Obj. ID: 44115
  Memorials Holocaust Monument in the Jewish Sector near the chapel in the Communal Cemetery in Daugavpils, Latvia, 1950s(?)
To the main object: Jewish Sector near the chapel in the Communal Cemetery in Daugavpils, Latvia
Memorial Name
No official name
Who is Commemorated?
5 or 15 Jewish families, the victims of the Holocaust.
Description:
The monument is situated in the Communal Cemetery, in the Jewish Sector not far from the cemetery chapel, between other Jewish graves.

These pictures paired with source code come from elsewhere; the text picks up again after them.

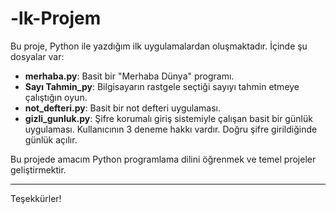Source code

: # -lk-Projem

Bu proje, Python ile yazdığım ilk uygulamalardan oluşmaktadır. İçinde şu dosyalar var:

- **merhaba.py**: Basit bir "Merhaba Dünya" programı.
- **Sayı Tahmin_py**: Bilgisayarın rastgele seçtiği sayıyı tahmin etmeye çalıştığın oyun.
- **not_defteri.py**: Basit bir not defteri uygulaması.
- **gizli_gunluk.py**: Şifre korumalı giriş sistemiyle çalışan basit bir günlük uygulaması. Kullanıcının 3 deneme hakkı vardır. Doğru şifre girildiğinde günlük açılır.

Bu projede amacım Python programlama dilini öğrenmek ve temel projeler geliştirmektir.

---

Teşekkürler!
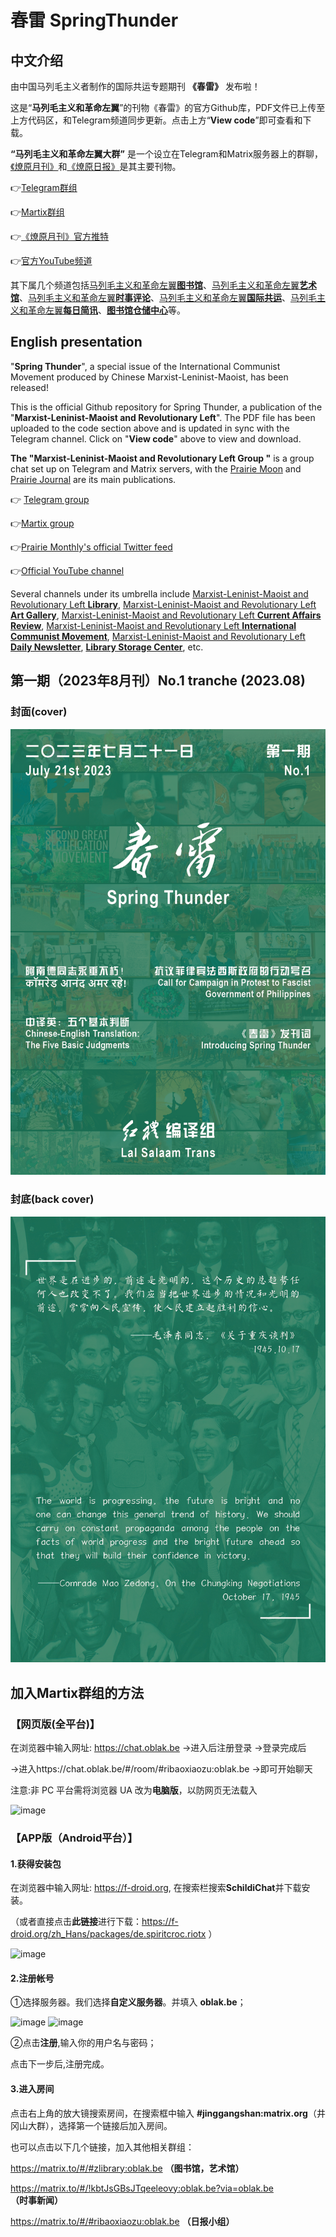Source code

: # 春雷 SpringThunder

## 中文介绍

由中国马列毛主义者制作的国际共运专题期刊 **《春雷》** 发布啦！

这是“**马列毛主义和革命左翼**”的刊物《春雷》的官方Github库，PDF文件已上传至上方代码区，和Telegram频道同步更新。点击上方“**View code**”即可查看和下载。

**“马列毛主义和革命左翼大群”** 是一个设立在Telegram和Matrix服务器上的群聊，[《燎原月刊》](https://t.me/taipingtianguo/865)和[《燎原日报》](https://t.me/eventstracing/936)是其主要刊物。

👉[Telegram群组](https://t.me/longlivemarxleninmaoist) 

👉[Martix群组](https://matrix.to/#/#jinggangshan:matrix.org)

👉[《燎原月刊》官方推特](https://twitter.com/liaoyuan2022)

👉[官方YouTube频道](https://www.youtube.com/@chuanhuodeshaonian)

其下属几个频道包括[马列毛主义和革命左翼**图书馆**](https://t.me/taipingtianguo)、[马列毛主义和革命左翼**艺术馆**](https://t.me/leftart)、[马列毛主义和革命左翼**时事评论**](https://t.me/eventstracing)、[马列毛主义和革命左翼**国际共运**](https://t.me/statelesscommunism)、[马列毛主义和革命左翼**每日简讯**](https://t.me/voiceofmaoist)、[**图书馆仓储中心**](https://t.me/MLMismLibrary)等。

## English presentation

"**Spring Thunder**", a special issue of the International Communist Movement produced by Chinese Marxist-Leninist-Maoist, has been released!

This is the official Github repository for Spring Thunder, a publication of the "**Marxist-Leninist-Maoist and Revolutionary Left**". The PDF file has been uploaded to the code section above and is updated in sync with the Telegram channel. Click on "**View code**" above to view and download.

**The "Marxist-Leninist-Maoist and Revolutionary Left Group "** is a group chat set up on Telegram and Matrix servers, with the [Prairie Moon](https://t.me/taipingtianguo/865) and [Prairie Journal](https://t.me/eventstracing/936) are its main publications.

👉 [Telegram group](https://t.me/longlivemarxleninmaoist) 

👉[Martix group](https://matrix.to/#/#jinggangshan:matrix.org)

👉[Prairie Monthly's official Twitter feed](https://twitter.com/liaoyuan2022)

👉[Official YouTube channel](https://www.youtube.com/@user-mg5pp9or9g)

Several channels under its umbrella include [Marxist-Leninist-Maoist and Revolutionary Left **Library**](https://t.me/taipingtianguo), [Marxist-Leninist-Maoist and Revolutionary Left **Art Gallery**](https://t.me/leftart), [Marxist-Leninist-Maoist and Revolutionary Left **Current Affairs Review**](https://t.me/eventstracing), [Marxist-Leninist-Maoist and Revolutionary Left **International Communist Movement**](https://t.me/statelesscommunism), [Marxist-Leninist-Maoist and Revolutionary Left **Daily Newsletter**](https://t.me/voiceofmaoist), [**Library Storage Center**](https://t.me/MLMismLibrary), etc.

## 第一期（2023年8月刊）No.1 tranche (2023.08)
### 封面(cover)
![image](https://github.com/monthlyliaoyuan/SpringThunder/blob/main/%E3%80%8A%E6%98%A5%E9%9B%B7%E3%80%8B%E7%AC%AC%E4%B8%80%E6%9C%9F%EF%BC%88SpringThunder_No_1%EF%BC%89/1.png)
### 封底(back cover)
![image](https://github.com/monthlyliaoyuan/SpringThunder/blob/main/%E3%80%8A%E6%98%A5%E9%9B%B7%E3%80%8B%E7%AC%AC%E4%B8%80%E6%9C%9F%EF%BC%88SpringThunder_No_1%EF%BC%89/2.png)

## 加入Martix群组的方法

### 【网页版(全平台)】

在浏览器中输入网址: https://chat.oblak.be
    →进入后注册登录
    →登录完成后
    
→进入https://chat.oblak.be/#/room/#ribaoxiaozu:oblak.be
    →即可开始聊天

注意:非 PC 平台需将浏览器 UA 改为**电脑版**，以防网页无法载入

![image](https://github.com/monthlyliaoyuan/monthlyliaoyuan/blob/main/oblak-sign-up.png)

### 【APP版（Android平台）】

#### 1.获得安装包
   在浏览器中输入网址: https://f-droid.org, 在搜索栏搜索**SchildiChat**并下载安装。
   
（或者直接点击**此链接**进行下载：https://f-droid.org/zh_Hans/packages/de.spiritcroc.riotx ）

![image](https://github.com/monthlyliaoyuan/monthlyliaoyuan/blob/main/SchildiChat.png)

#### 2.注册帐号
   ①选择服务器。我们选择**自定义服务器**。并填入 **oblak.be**；
   
   ![image](https://github.com/monthlyliaoyuan/monthlyliaoyuan/blob/main/severs.png)
   ![image](https://github.com/monthlyliaoyuan/monthlyliaoyuan/blob/main/be.png)
   
   ②点击**注册**,输入你的用户名与密码；
   
   点击下一步后,注册完成。
#### 3.进入房间
   点击右上角的放大镜搜索房间，在搜索框中输入 **#jinggangshan:matrix.org**（井冈山大群），选择第一个链接后加入房间。
   
   也可以点击以下几个链接，加入其他相关群组：

https://matrix.to/#/#zlibrary:oblak.be **（图书馆，艺术馆）**

https://matrix.to/#/!kbtJsGBsJTqeeleovy:oblak.be?via=oblak.be **（时事新闻）**

https://matrix.to/#/#ribaoxiaozu:oblak.be **（日报小组）**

It consists of a horizontal black marble lying stele without any inscription and a low black marble “bench” inscribed in Yiddish and Russian. The Yiddish inscription gives the number of victims as "5 families," while the Russian one states "15 families"; Digit 1 was added to digit 5 in a later stage.
Inscription
Russian
Здесь покоятся 15 еврейских семейств
растреленые [расстрелянные] гитлеровскими
разбойниками в 1941–45 г.
Translation: Here are resting 15 Jewish families shot down by Hitlerite bandits in 1941–45.
Yiddish:
דא רוען 5 אידישע געזינטן וואס זיינען
דערהארגעט גיווארן דורך די היטלערישע מערדער
אין די וארן [יארן] 1945 – 1941
Translation: Here are resting 5 Jewish families that were killed by the Hitlerite murderers in 1941–1945.
Commissioned by
PRobably, the Jewish Community of Daugavpils
sub-set tree: 
According to Meyer Meler, the remains and ashes of 2,000 children found in the killing site in Mežciems in the 1950s were reinterred in the Old Jewish Cemetery and after its demolishing were transferred to the Communal Cemetery (Meler 2010, p. 145-146; Meler 2013, pp. 86, 88). However, the text of the epitaph does not support this version.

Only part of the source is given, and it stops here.